In February of 1943, German university student Sophie Scholl was convicted of high treason against the Nazi regime and executed by guillotine. Last week, Germany announced it will honor this Christian martyr with a €20.00 sterling silver commemorative coin. Scheduled for circulation in time for her 100th birthday, which is in 2021, the coin will bear Sophie’s likeness with her words, “A feeling for what is just and unjust” along the edge.
Sophie Scholl was raised, along with her older brother Hans, in a nominal Lutheran household. Like most German children at the time, she was a member of the League of German Girls and her brother a member of the Hitler Youth. However, as they grew up, they became more and more disillusioned by the Nazification of virtually every area of German life and Hitler’s tyrannical opposition to much they believed to be good, such as works of art and music considered to be non-Aryan.
As students at the University in Munich in the early 1940s, they began seriously to consider, partly due to the influence of Christian professors, what their faith was demanding of them. Finally, the slaughter of Polish Jews and Russian POWs pushed them to act against Nazi atrocities. Hans founded an underground resistance group called The White Rose and began, with a few friends, to write, publish, and distribute leaflets advocating passive resistance to Hitler’s policies and for the eventual overthrow of National Socialism.
When Sophie, having arrived at University after her brother, was introduced to his friends, she insisted on joining the group. They acquired a typewriter and a mimeograph machine to produce their leaflets and bought paper and stamps in small amounts from different sources so as not to arouse suspicion. They would mail them anonymously to nearby homes and distribute them secretly around their university campus.
While distributing their sixth group of leaflets at the university, Hans and Sophie, along with friend Christoph Probst, were discovered, arrested, and charged with treason. Within four days, they had been accused, tried, condemned, and executed. Sophie was 21.
According to several witnesses, Sophie died as she had lived, with grace and courage, and without regret.
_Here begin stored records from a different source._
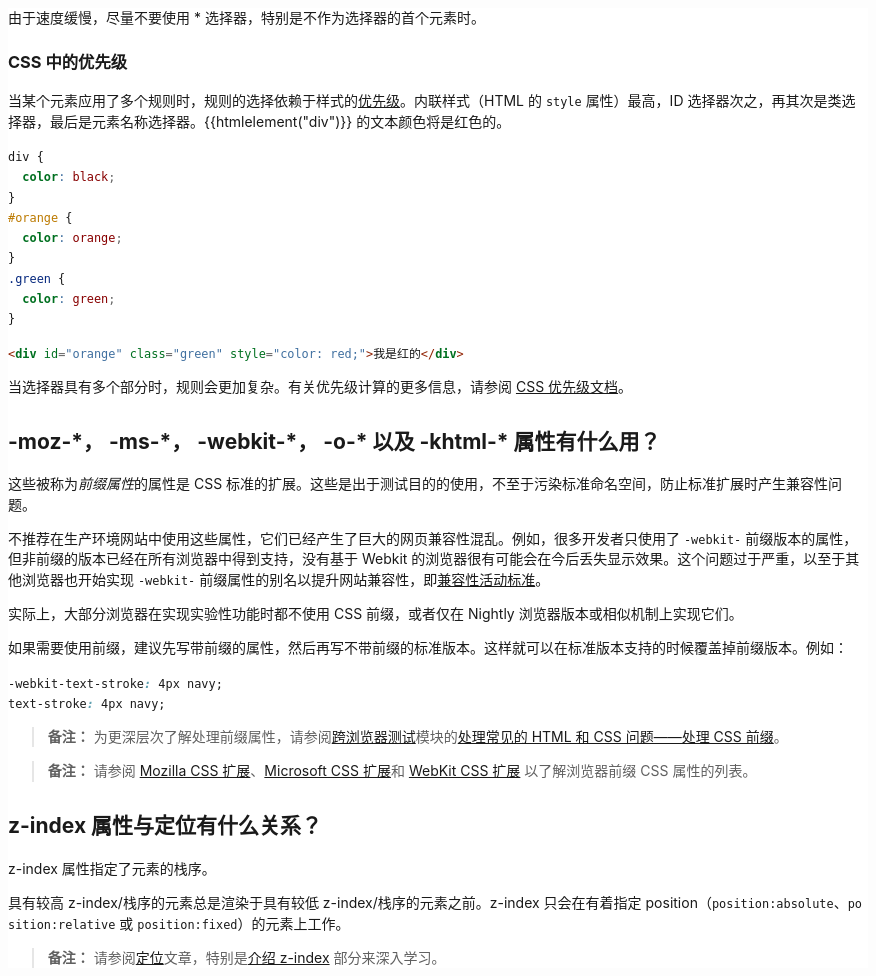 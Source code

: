 由于速度缓慢，尽量不要使用 \* 选择器，特别是不作为选择器的首个元素时。

### CSS 中的优先级

当某个元素应用了多个规则时，规则的选择依赖于样式的[优先级](/zh-CN/docs/Learn/CSS/Building_blocks/Cascade_and_inheritance#优先级)。内联样式（HTML 的 `style` 属性）最高，ID 选择器次之，再其次是类选择器，最后是元素名称选择器。{{htmlelement("div")}} 的文本颜色将是红色的。

```css
div {
  color: black;
}
#orange {
  color: orange;
}
.green {
  color: green;
}
```

```html
<div id="orange" class="green" style="color: red;">我是红的</div>
```

当选择器具有多个部分时，规则会更加复杂。有关优先级计算的更多信息，请参阅 [CSS 优先级文档](/zh-CN/docs/Web/CSS/Specificity)。

## -moz-\*， -ms-\*， -webkit-\*， -o-\* 以及 -khtml-\* 属性有什么用？

这些被称为*前缀属性*的属性是 CSS 标准的扩展。这些是出于测试目的的使用，不至于污染标准命名空间，防止标准扩展时产生兼容性问题。

不推荐在生产环境网站中使用这些属性，它们已经产生了巨大的网页兼容性混乱。例如，很多开发者只使用了 `-webkit-` 前缀版本的属性，但非前缀的版本已经在所有浏览器中得到支持，没有基于 Webkit 的浏览器很有可能会在今后丢失显示效果。这个问题过于严重，以至于其他浏览器也开始实现 `-webkit-` 前缀属性的别名以提升网站兼容性，即[兼容性活动标准](https://compat.spec.whatwg.org/)。

实际上，大部分浏览器在实现实验性功能时都不使用 CSS 前缀，或者仅在 Nightly 浏览器版本或相似机制上实现它们。

如果需要使用前缀，建议先写带前缀的属性，然后再写不带前缀的标准版本。这样就可以在标准版本支持的时候覆盖掉前缀版本。例如：

```css
-webkit-text-stroke: 4px navy;
text-stroke: 4px navy;
```

> **备注：** 为更深层次了解处理前缀属性，请参阅[跨浏览器测试](/zh-CN/docs/Learn/Tools_and_testing/Cross_browser_testing)模块的[处理常见的 HTML 和 CSS 问题——处理 CSS 前缀](/zh-CN/docs/Learn/Tools_and_testing/Cross_browser_testing/HTML_and_CSS#处理_css_前缀)。

> **备注：** 请参阅 [Mozilla CSS 扩展](/zh-CN/docs/Web/CSS/Mozilla_Extensions)、[Microsoft CSS 扩展](/zh-CN/docs/Web/CSS/Microsoft_Extensions)和 [WebKit CSS 扩展](/zh-CN/docs/Web/CSS/WebKit_Extensions) 以了解浏览器前缀 CSS 属性的列表。

## z-index 属性与定位有什么关系？

z-index 属性指定了元素的栈序。

具有较高 z-index/栈序的元素总是渲染于具有较低 z-index/栈序的元素之前。z-index 只会在有着指定 position（`position:absolute`、`position:relative` 或 `position:fixed`）的元素上工作。

> **备注：** 请参阅[定位](/zh-CN/docs/Learn/CSS/CSS_layout/Positioning)文章，特别是[介绍 z-index](/zh-CN/docs/Learn/CSS/CSS_layout/Positioning#介绍_z-index) 部分来深入学习。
As she was led to the guillotine, Sophie reportedly said, “Such a fine sunny day and I have to go …. What does my death matter, if through us, thousands of people are awakened and stirred to action?”
As Brett Kunkle and I wrote in our book A Practical Guide to Culture, Christians often talk about what we are saved from, things like sin and death and judgment. And that is good news indeed! But as Sophie and Hans Scholl grew in their faith, they we forced to wrestle with what they were saved for. God had called them to a particular moment in German history. The intersection of their dual citizenships, in heaven and in Germany, clarified for them their responsibility to love and act.
As Hans once wrote to a friend: “Should one go off and build a little house with flowers outside the windows and a garden outside the door and extol and thank God and turn one’s back on the world and its filth? Isn’t seclusion a form of treachery—of desertion? …. I’m weak and puny, but I want to do what is right.”
The Scholl siblings refused to flee from their culture, as we are tempted to do today, to seek safe shelter for ourselves and our children from the depravities around us. Safety, however, is never the goal of the Christ-follower. Faithfulness is. As the prophet Jeremiah described, faithfulness to God requires we seek the welfare of the city, of the nation to which we are called. If we are to be, what Paul called, ministers of reconciliation (2 Corinthians 5:18), we have to figure out what it means to be in the world, but not “of” it.
Few, if any of us, will face a guillotine for our faith. We will, it seems, face lesser challenges and persecution. Like Sophie Scholl, we will need a courage and a commitment that only comes from understanding that we are called by God to this time and this place. We’ll have to know not only what we are saved from and what we are saved to, but what we are saved for. We’ll have to learn to speak the truth in love, not because it will necessarily “work” but because it is our Lord’s command. We’ll need to strive faithfully to educate and catechize our children, even as we seek to protect the most vulnerable among us, and proclaim God’s vision for human flourishing.
We may have to risk our friendships, our reputations, and even our careers, but, to quote Sophie Scholl one more time, what does that matter, “if through us, thousands of people are awakened and stirred to action?”